Court of Cassation, No. 14-22.643

Court of Cassation, First Civil Chamber, 4 November 2015, No. 14-22.643

COOL CARRIERS AB

Vs.

SIAT

BELMARINE

BDM

AVERO

LLOYD’S

VERHEYEN

NATEUS

HELVETIA

FORTIS

On the single ground, annexed hereafter:

Whereas, according to the judgment under appeal (Paris,8 April 2014), that the company Nykcool, incorporated under Swedish law, concluded a voyage travel charter contract with several fruit importers stipulating an arbitration clause; whereas a dispute has arisen between the parties as a result of the damage suffered by the goods carried on the Southern Harvest vessel, the importers' insurers have initiated an arbitration procedure against the company Nykcool before the maritime arbitration Chamber of Paris (in French Chambre Arbitrale Maritime de Paris); that the arbitral tribunal, constituted with the assistance of the supporting judge, issued an award ordering the payment of various sums to the company Nykcool, to which the company Cool Carriers has the rights;

Whereas the company Cool Carriers objects to the judgment under appeal which rejected the appeal for annulment of the award between the parties and the claim for damages;

Whereas, in the first place, after noting that “request for disqualification of the arbitrators was rejected by the Juge d’appui and that the Nykcool company could only base its request for annulment of the arbitration award on new elements which could not be brought to the attention of the latter, the Court of Appeal exactly deduced that the ground for annulment based on the irregularity of the composition of the arbitral tribunal should be dismissed;

Whereas, secondly, the Court of Appeal considered with discretion that the other facts were not established;

Whereas, thirdly, that Court of Appeal held that the dispute between the company Nykcool and the Paris Maritime Arbitral Chamber on the occasion of another procedure had no effect on the arbitration clause inserted in the charter party.
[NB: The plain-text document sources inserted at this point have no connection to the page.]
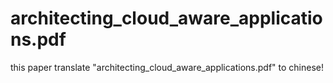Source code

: # architecting_cloud_aware_applications.pdf

this paper translate "architecting_cloud_aware_applications.pdf" to chinese!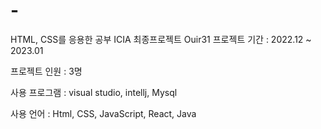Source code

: # -
HTML, CSS를 응용한 공부
ICIA 최종프로젝트 Ouir31
프로젝트 기간 : 2022.12 ~ 2023.01

프로젝트 인원 : 3명

사용 프로그램 : visual studio, intellj, Mysql

사용 언어 : Html, CSS, JavaScript, React, Java
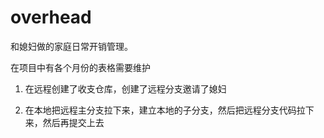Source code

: # overhead
和媳妇做的家庭日常开销管理。

在项目中有各个月份的表格需要维护

1. 在远程创建了收支仓库，创建了远程分支邀请了媳妇

2. 在本地把远程主分支拉下来，建立本地的子分支，然后把远程分支代码拉下来，然后再提交上去
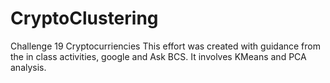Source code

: # CryptoClustering
Challenge 19 Cryptocurriencies
This effort was created with guidance from the in class activities, google and Ask BCS. It involves KMeans and PCA analysis.
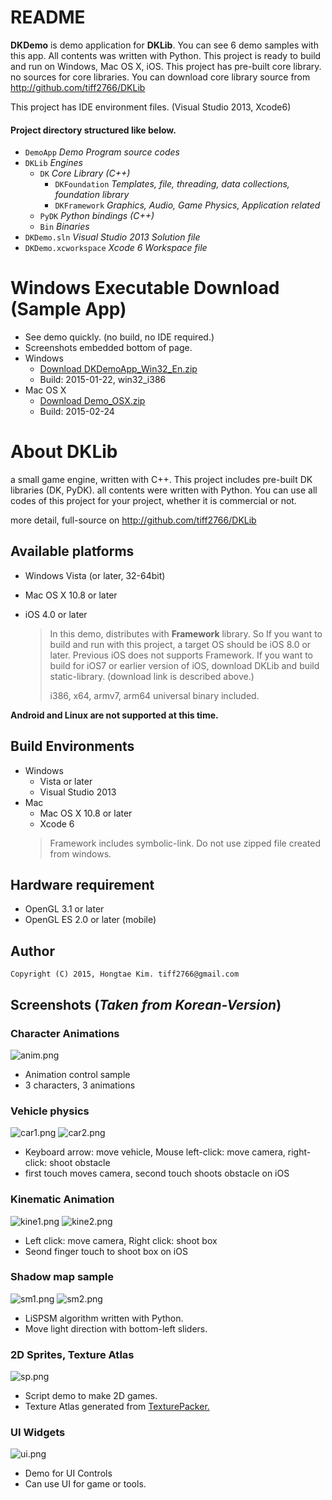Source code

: # README #

**DKDemo** is demo application for **DKLib**.
You can see 6 demo samples with this app.
All contents was written with Python.
This project is ready to build and run on Windows, Mac OS X, iOS.
This project has pre-built core library. no sources for core libraries.
You can download core library source from http://github.com/tiff2766/DKLib  

This project has IDE environment files. (Visual Studio 2013, Xcode6)  

#### Project directory structured like below.

* `DemoApp` *Demo Program source codes*
* `DKLib` *Engines*
    * `DK`  *Core Library (C++)*
        * `DKFoundation` *Templates, file, threading, data collections, foundation library*
        * `DKFramework` *Graphics, Audio, Game Physics, Application related*
    * `PyDK` *Python bindings (C++)*
    * `Bin` *Binaries*
* `DKDemo.sln` *Visual Studio 2013 Solution file*
* `DKDemo.xcworkspace` *Xcode 6 Workspace file*

# Windows Executable Download (Sample App)
* See demo quickly. (no build, no IDE required.)
* Screenshots embedded bottom of page.
* Windows
  * [Download DKDemoApp_Win32_En.zip]( https://bitbucket.org/tiff2766/dkdemo/downloads/DKDemoApp_Win32_En.zip)
  * Build: 2015-01-22, win32_i386  
* Mac OS X
  * [Download Demo_OSX.zip](https://bitbucket.org/tiff2766/dkdemo/downloads/Demo_OSX.app.zip)
  * Build: 2015-02-24

# About DKLib
a small game engine, written with C\++. This project includes pre-built DK libraries (DK, PyDK). all contents were written with Python. You can use all codes of this project for your project, whether it is commercial or not.

more detail, full-source on http://github.com/tiff2766/DKLib

## Available platforms 
* Windows Vista (or later, 32-64bit)
* Mac OS X 10.8 or later
* iOS 4.0 or later

   > In this demo, distributes with **Framework** library. So If you want to build and run with this project, a target OS should be iOS 8.0 or later. Previous iOS does not supports Framework.
   > If you want to build for iOS7 or earlier version of iOS, download DKLib and build static-library. (download link is described above.)
   >
   > i386, x64, armv7, arm64 universal binary included.

**Android and Linux are not supported at this time.**

## Build Environments
* Windows
    * Vista or later
    * Visual Studio 2013
* Mac
    * Mac OS X 10.8 or later
    * Xcode 6
    > Framework includes symbolic-link. Do not use zipped file created from windows.

## Hardware requirement
* OpenGL 3.1 or later
* OpenGL ES 2.0 or later (mobile)

## Author
    Copyright (C) 2015, Hongtae Kim. tiff2766@gmail.com


## Screenshots (*Taken from Korean-Version*)
### Character Animations
![anim.png](https://bitbucket.org/repo/keLaoe/images/2465982228-anim.png)

* Animation control sample
* 3 characters, 3 animations

### Vehicle physics
![car1.png](https://bitbucket.org/repo/keLaoe/images/1454161511-car1.png)
![car2.png](https://bitbucket.org/repo/keLaoe/images/736436422-car2.png)

* Keyboard arrow: move vehicle, Mouse left-click: move camera, right-click: shoot obstacle
* first touch moves camera, second touch shoots obstacle on iOS

### Kinematic Animation
![kine1.png](https://bitbucket.org/repo/keLaoe/images/1827184730-kine1.png)
![kine2.png](https://bitbucket.org/repo/keLaoe/images/540183168-kine2.png)

* Left click: move camera, Right click: shoot box
* Seond finger touch to shoot box on iOS

### Shadow map sample
![sm1.png](https://bitbucket.org/repo/keLaoe/images/4172863041-sm1.png)
![sm2.png](https://bitbucket.org/repo/keLaoe/images/952550011-sm2.png)

* LiSPSM algorithm written with Python.
* Move light direction with bottom-left sliders.

### 2D Sprites, Texture Atlas
![sp.png](https://bitbucket.org/repo/keLaoe/images/605784757-sp.png)

* Script demo to make 2D games.
* Texture Atlas generated from [TexturePacker.](http://www.codeandweb.com/texturepacker)

### UI Widgets
![ui.png](https://bitbucket.org/repo/keLaoe/images/3182995816-ui.png)

* Demo for UI Controls
* Can use UI for game or tools.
By this decision the Court of Appeal has, for this sole reason, legally justified its solution;

Whereas, lastly, the judgment does not mention any reason which was not in the debate;

From which it follows that the means cannot be accepted;

FOR THESE REASONS:

DISMISSES the appeal;

Orders the company Cool Carriers AB to pay the costs;

Regarding Article 700 of the Code of Civil Procedure, rejects her request and orders her to pay to the companies Helvetia Llyod’s, SIAT, Belmarine, BDM, Avero, Nateus, Fortis and Verheyen,

Thus done and judged by the Court of Cassation, first civil chamber, and pronounced by the president in his public hearing on four November two thousand and fifteen.